Dois projetos do Ministério Público de Santa Catarina (MPSC) podem ser replicados em outros estados brasileiros. O Mapa da Violência Sexual contra Crianças e Adolescentes, desenvolvido pela Promotoria de Justiça da Comarca de Campo Belo do Sul, e o Fundo de Penas Alternativas, concebido pelo Centro de Apoio Operacional Criminal e da Segurança Pública (CCR), integram o Banco de Boas Práticas da Comissão do Sistema Prisional do Conselho Nacional do Ministério Público (CSP-CNMP).

O Banco de Boas Práticas é formado por 32 projetos na categoria de sistema prisional, por 21 de controle externo da atividade policial e por 39 de segurança pública. O objetivo é registrar e divulgar iniciativas inovadoras, criativas e com resultados comprovados conduzidas por membros do Ministério Público, dando visibilidade a elas e contribuindo para a sua difusão e replicação entre as Promotorias de Justiça do Brasil.
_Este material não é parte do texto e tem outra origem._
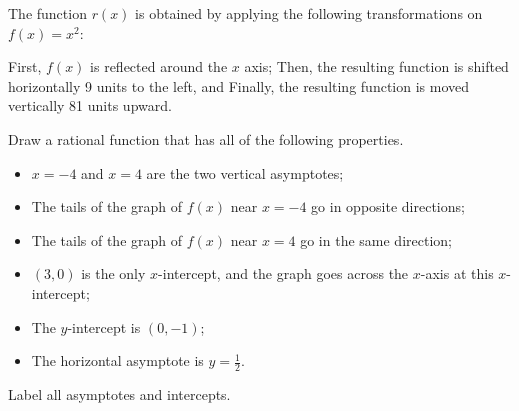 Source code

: \documentclass[11pt,answers]{exam}
\begin{document}
\begin{questions}
\question The function $r(x)$ is obtained by applying the following transformations on $\displaystyle f(x)=x^2$: 

 First, $f(x)$ is reflected around the $x$ axis;
	 Then, the resulting function is shifted horizontally 9 units to the left, and
 Finally, the resulting function is moved vertically 81 units upward.



\question[4]  Draw a rational function that has all of the following properties.
\begin{itemize}
	\item $x=-4$ and $x=4$ are the two vertical asymptotes;
	\item The tails of the graph of $f(x)$ near $x=-4$ go in opposite directions;
	\item The tails of the graph of $f(x)$ near $x=4$ go in the same direction;
	\item $(3,0)$ is the only $x$-intercept, and the graph goes across the $x$-axis at this $x$-intercept;
	\item The $y$-intercept is $(0,-1)$;
	\item The horizontal asymptote is $\displaystyle y=\frac{1}{2}$.
\end{itemize}
Label all asymptotes and intercepts.







\end{questions}
\end{document}
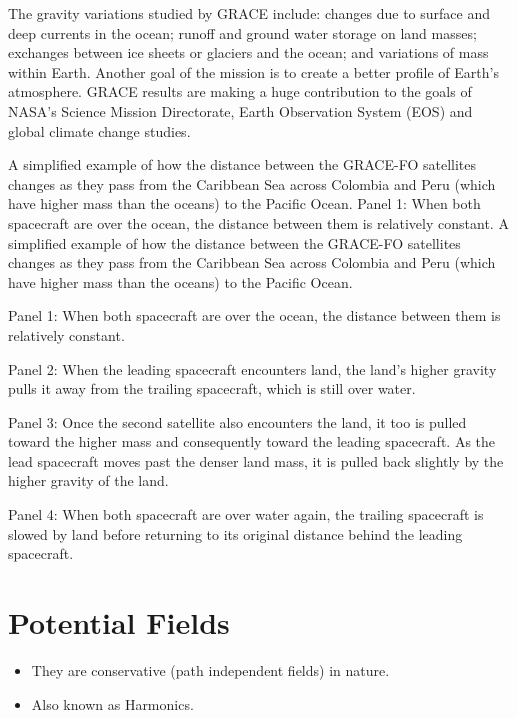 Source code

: \documentclass[a4paper,12pt]{article}
\begin{document}
The gravity variations studied by GRACE include: changes due to surface and deep currents in the ocean; runoff and ground water storage on land masses; exchanges between ice sheets or glaciers and the ocean; and variations of mass within Earth. Another goal of the mission is to create a better profile of Earth's atmosphere. GRACE results are making a huge contribution to the goals of NASA's Science Mission Directorate, Earth Observation System (EOS) and global climate change studies.
\newpage


A simplified example of how the distance between the GRACE-FO satellites changes as they pass from the Caribbean Sea across Colombia and Peru (which have higher mass than the oceans) to the Pacific Ocean. Panel 1: When both spacecraft are over the ocean, the distance between them is relatively constant. 
A simplified example of how the distance between the GRACE-FO satellites changes as they pass from the Caribbean Sea across Colombia and Peru (which have higher mass than the oceans) to the Pacific Ocean.

Panel 1: When both spacecraft are over the ocean, the distance between them is relatively constant.

Panel 2: When the leading spacecraft encounters land, the land's higher gravity pulls it away from the trailing spacecraft, which is still over water.

Panel 3: Once the second satellite also encounters the land, it too is pulled toward the higher mass and consequently toward the leading spacecraft. As the lead spacecraft moves past the denser land mass, it is pulled back slightly by the higher gravity of the land.

Panel 4: When both spacecraft are over water again, the trailing spacecraft is slowed by land before returning to its original distance behind the leading spacecraft.





\newpage

\section{Potential Fields}
\begin{itemize}
\item They are conservative (path independent fields) in nature.     
\item Also known as Harmonics.
\end{itemize}
\end{document}
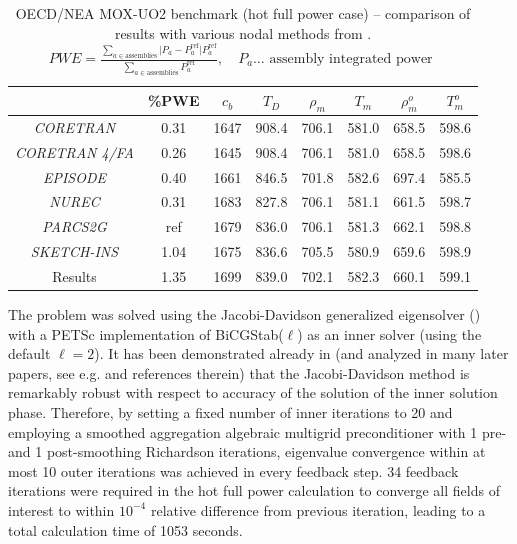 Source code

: \begin{table}[b]
\begin{tabular}{|c|c|c|c|c|c|c|c|}
\hline  & \%PWE & $c_b$ & $T_D$ & $\rho_m$ & $T_m$ & $\rho_m^o$ & $T_m^o$ \\ 
\hline \textsl{CORETRAN} & 0.31 & 1647 & 908.4 & 706.1 & 581.0 & 658.5 & 598.6 \\ 
\hline \textsl{CORETRAN 4/FA} & 0.26 & 1645 & 908.4 & 706.1 & 581.0 & 658.5 & 598.6 \\ 
\hline \textsl{EPISODE} & 0.40 & 1661 & 846.5 & 701.8 & 582.6 & 697.4 & 585.5 \\ 
\hline \textsl{NUREC} & 0.31 & 1683 & 827.8 & 706.1 & 581.1 & 661.5 & 598.7 \\ 
\hline \textsl{PARCS2G} & ref & 1679 & 836.0 & 706.1 & 581.3 & 662.1 & 598.8 \\ 
\hline \textsl{SKETCH-INS} & 1.04 & 1675 & 836.6 & 705.5 & 580.9 & 659.6 & 598.9 \\ 
\hline\hline Results & 1.35 & 1699 & 839.0 & 702.1 & 582.3 & 660.1 & 599.1 \\ 
\hline 
\end{tabular}
\caption[OECD/NEA MOX-UO2 benchmark -- comparison with various nodal methods]{
OECD/NEA MOX-UO2 benchmark (hot full power case) -- comparison of results with various nodal methods from
\cite{mox-bench}.\\
$
 	PWE = \frac{\sum_{a\in\text{assemblies}}\lvert P_{a} - P^{\text{ref}}_{a} \rvert P^{\text{ref}}_{a}}
 			   {\sum_{a\in\text{assemblies}} P^{\text{ref}}_{a}},\quad P_a\ldots\mbox{ assembly integrated power } 
$
}
\end{table} 

The problem was solved using the Jacobi-Davidson generalized eigensolver (\cite{slepcjd}) with a PETSc implementation of
BiCGStab($\ell$) \cite{Sleijpen1} as an inner solver (using the default $\ell = 2$). It has been demonstrated already in \cite{Sleijpen1} (and analyzed in many later papers, see
e.g. \cite{Notay} and references therein) that the Jacobi-Davidson method is remarkably robust with respect to accuracy
of the solution of the inner solution phase. Therefore, by setting a fixed number of inner iterations to 20 and
employing a smoothed aggregation algebraic multigrid preconditioner with 1 pre- and 1 post-smoothing Richardson
iterations, eigenvalue convergence within at most 10 outer iterations was achieved in every feedback step. 34 feedback
iterations were required in the hot full power calculation to converge all fields of interest to within $10^{-4}$
relative difference from previous iteration, leading to a total calculation time of 1053 seconds. 

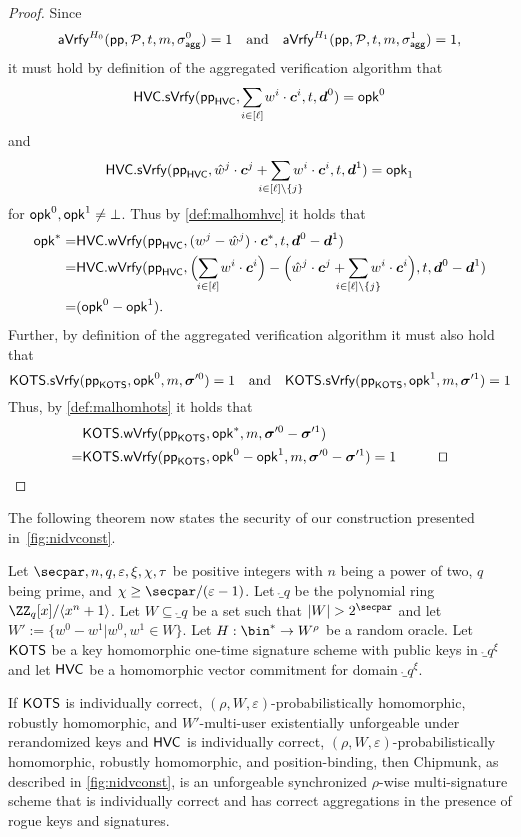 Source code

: \begin{proof}
    Since 
    \[
    \mathsf{aVrfy}^{H_0}(\mathsf{pp},\mathcal{P},t,m,\sigma_\mathsf{agg}^0)=1 \quad \text{and} \quad \mathsf{aVrfy}^{H_1}(\mathsf{pp},\mathcal{P},t,m,\sigma_\mathsf{agg}^1)=1,
    \]
    it must hold by definition of the aggregated verification algorithm that 
    \[
      \hvc.\sverify(\hvcparams,\smashoperator{\sum_{i\in[\ell]}} w^i\cdot \vec{c}^i,t,\vec{d}^0) = \opk^0 
    \]
    and
    \[   
      \hvc.\sverify(\hvcparams,\hat{w}^j\cdot \vec{c}^j+\smashoperator{\sum_{i\in[\ell]\setminus\{j\}}} w^i\cdot \vec{c}^i,t,\vec{d}^1)= \opk_1
    \]
    for $\mathsf{opk}^0,\mathsf{opk}^1\neq\bot$.
    Thus by \autoref{def:malhomhvc} it holds that
    \begin{align*}
      \opk^* =& \hvc.\wverify(\hvcparams,(w^j-\hat{w}^j)\cdot \vec{c}^*,t,\vec{d}^0-\vec{d}^1)\\
      =&\hvc.\wverify(\hvcparams,\Bigl(\smashoperator{\sum_{i\in[\ell]}} w^i\cdot \vec{c}^i\Bigr) - \Bigl(\hat{w}^j\cdot \vec{c}^j+\smashoperator{\sum_{i\in[\ell]\setminus\{j\}}} w^i\cdot \vec{c}^i\Bigr),t,\vec{d}^0-\vec{d}^1)\\
       =& (\opk^0-\opk^1).
    \end{align*}
    Further, by definition of the aggregated verification algorithm it must also hold that
    \[
      \mathsf{KOTS}.\mathsf{sVrfy}(\mathsf{pp}_{\mathsf{KOTS}},\mathsf{opk}^0,m,\boldsymbol{\sigma}'^0) =1 \quad \text{and} \quad \mathsf{KOTS}.\mathsf{sVrfy}(\mathsf{pp}_{\mathsf{KOTS}},\mathsf{opk}^1,m,\boldsymbol{\sigma}'^1)=1
    \]
    Thus, by \autoref{def:malhomhots} it holds that
    \begin{align*}
      &\hots.\wverify(\hotsparams,\opk^*,m,\otsig^0-\otsig^1)\\
      =&\hots.\wverify(\hotsparams,\opk^0-\opk^1,m,\otsig^0-\otsig^1)=1 \tag*{\qed}
    \end{align*}
\end{proof}
The following theorem now states the security of our construction presented in~\autoref{fig:nidvconst}.

\begin{theorem}\label{thm:mainconstruction}
Let $\secpar,n,q,\varepsilon,\xi,\chi,\tau$ be positive integers with $n$ being a power of two, $q$ being prime, and $\chi \geq \secpar/(\varepsilon-1)$.
Let $\ring_q$ be the polynomial ring $\ZZ_q[x]/\langle x^n+1\rangle$.
Let $W \subseteq \ring_q$ be a set such that $|W| > 2^\secpar$ and let $W' := \{w^0-w^1| w^0,w^1 \in W\}$.
Let $H : \bin^* \to W^\rho$ be a random oracle.
Let $\mathsf{KOTS}$ be a key homomorphic one-time signature scheme with public keys in $\ring_q^\xi$ and let $\mathsf{HVC}$ be a homomorphic vector commitment for domain $\ring_q^\xi$.

If $\mathsf{KOTS}$ is individually correct, $(\rho,W,\varepsilon)$-probabilistically homomorphic, robustly homomorphic, and $W'$-multi-user existentially unforgeable under rerandomized keys and $\mathsf{HVC}$ is individually correct, $(\rho,W,\varepsilon)$-probabilistically homomorphic, robustly homomorphic, and position-binding, then Chipmunk, as described in \autoref{fig:nidvconst}, is an unforgeable synchronized $\rho$-wise multi-signature scheme that is individually correct and has correct aggregations in the presence of rogue keys and signatures.
\end{theorem}

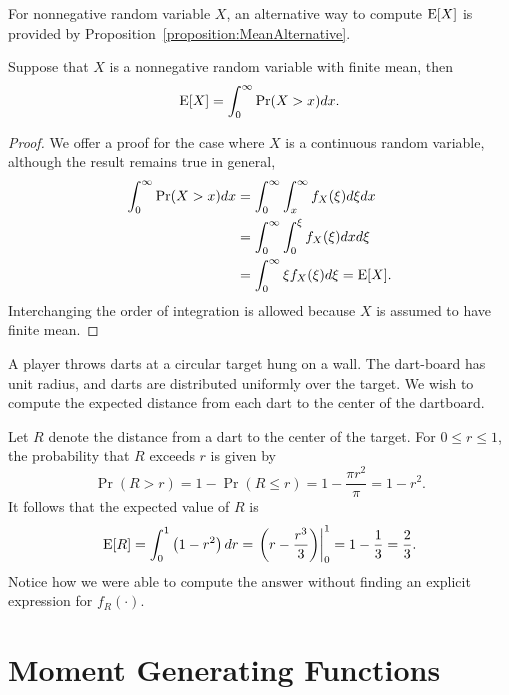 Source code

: For nonnegative random variable $X$, an alternative way to compute $\mathrm{E} [X]$ is provided by Proposition~\ref{proposition:MeanAlternative}. 

\begin{proposition} \label{proposition:MeanAlternative}
Suppose that $X$ is a nonnegative random variable with finite mean, then
\begin{equation*}
\mathrm{E} [X] = \int_0^{\infty} \Pr (X > x) dx .
\end{equation*}
\end{proposition}
\begin{proof}
We offer a proof for the case where $X$ is a continuous random variable, although the result remains true in general,
\begin{equation*}
\begin{split}
\int_0^{\infty} \Pr (X > x) dx
&= \int_0^{\infty} \int_x^{\infty} f_X(\xi) d\xi dx \\
&= \int_0^{\infty} \int_0^{\xi} f_X(\xi) dx d\xi \\
&= \int_0^{\infty} \xi f_X(\xi) d\xi
= \mathrm{E} [X] .
\end{split}
\end{equation*}
Interchanging the order of integration is allowed because $X$ is assumed to have finite mean.
\end{proof}

\begin{example}
A player throws darts at a circular target hung on a wall.
The dart-board has unit radius, and darts are distributed uniformly over the target.
We wish to compute the expected distance from each dart to the center of the dartboard.

Let $R$ denote the distance from a dart to the center of the target.
For $0 \leq r \leq 1$, the probability that $R$ exceeds $r$ is given by
\begin{equation*}
\Pr (R > r) = 1 - \Pr (R \leq r) = 1 - \frac{\pi r^2}{\pi} = 1 - r^2 .
\end{equation*}
It follows that the expected value of $R$ is
\begin{equation*}
\mathrm{E} [R] = \int_0^1 \left( 1 - r^2 \right) dr
= \left.  \left( r - \frac{r^3}{3} \right) \right|_0^1
= 1 - \frac{1}{3} = \frac{2}{3} .
\end{equation*}
Notice how we were able to compute the answer without finding an explicit expression for $f_R (\cdot)$.
\end{example}


\section{Moment Generating Functions}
Participaram da cerimônia de certificação e foram premiados no Encontro Nacional do Ministério Público do Sistema Prisional, realizado nos dias 29 e 30 de novembro em Brasília, a Promotora de Justiça Raíza Alves Rezende e o Promotor de Justiça Jádel da Silva Júnior. Raíza foi responsável pela criação do Mapa da Violência Sexual contra Crianças e Adolescentes na época em que atuava na Comarca de Campo Belo do Sul. Jádel era coordenador do CCR na época da inscrição do projeto no processo de seleção da Comissão do Sistema Prisional e participou do desenvolvimento do Fundo de Penas Alternativas.

Mapa da Violência Sexual contra Crianças e Adolescentes

Percebendo que os municípios de Campo Belo do Sul, Capão Alto e Cerro Negro registravam muitas ocorrências de estupro de vulnerável, a Promotora de Justiça Raíza Alves Rezende decidiu tomar uma atitude para reverter o quadro.

O objetivo do Mapa da Violência Sexual contra Crianças e Adolescentes é identificar os locais onde ocorreram os casos de exploração sexual contra crianças e adolescentes, proteger as vítimas, denunciar os agressores à Justiça e melhorar as políticas públicas relacionadas a saúde, educação, assistência social e segurança.

Nesse contexto, acontecem ações práticas para informar e conscientizar a comunidade, como palestras nas escolas e a distribuição de cartazes e folders em estabelecimentos comerciais e órgãos públicos, além do auxílio para a capacitação dos servidores públicos municipais ligados à rede de proteção.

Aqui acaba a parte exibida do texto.